Bunuel wrote:
How many different arrangements of the digits 1, 2, 3, 4, and 5 are possible where no two consecutive digits are adjacent?
A. 42
B. 21
C. 14
D. 10
E. 6
As it is hard to calculate this directly, we'll start by writing down numbers and see how it goes.
This is an Alternative approach.
If we start with a 1 then the next number must be 3,4 or 5.
Starting with 1-3 means that 5 must come next (as 2 and 4 are adjacent to 3) then 2 then 4.
Similarly, 1-4-2-5-3 must follow from 1-4.
However, if we try to continue 1-5-3 we become stuck as both 4 and 2 are impossible.
So, there are 2 numbers starting with 1.
Let's start with 2:
2 can be followed by 4 or 5. Building these gives
2-4-1-3-5 and 2-4-1-5-3
2-5-1- impossible! and 2-5-3-1-4
We have a 3 numbers starting with 2.
Moving on to 3, which can be followed by 1 or 5:
3-1-4-2-5 and 3-1-5-2-4
3-5-2-4-1 and 3-5-1-4-2
4 more options.
Finally, we can list another 3 numbers for 4 and 2 for 5.

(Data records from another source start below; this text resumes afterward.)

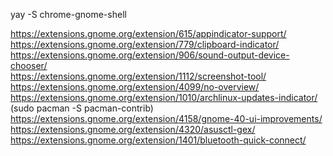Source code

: yay -S chrome-gnome-shell 

https://extensions.gnome.org/extension/615/appindicator-support/  
https://extensions.gnome.org/extension/779/clipboard-indicator/ 
https://extensions.gnome.org/extension/906/sound-output-device-chooser/  
https://extensions.gnome.org/extension/1112/screenshot-tool/  
https://extensions.gnome.org/extension/4099/no-overview/  
https://extensions.gnome.org/extension/1010/archlinux-updates-indicator/ (sudo pacman -S pacman-contrib)  
https://extensions.gnome.org/extension/4158/gnome-40-ui-improvements/ 
https://extensions.gnome.org/extension/4320/asusctl-gex/  
https://extensions.gnome.org/extension/1401/bluetooth-quick-connect/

In total, we have 2+3+4+3+2=14 options.
(C) is our answer.
** Note: as 1,2,3,4,5 is a symmetrical sequence (5 and 1 are 'end numbers' and 2 and 4 are 'inbetween numbers') then we know that 1 and 5 have the same number of sequences without listing them. Similarly, 2 and 4 have the same number of sequences.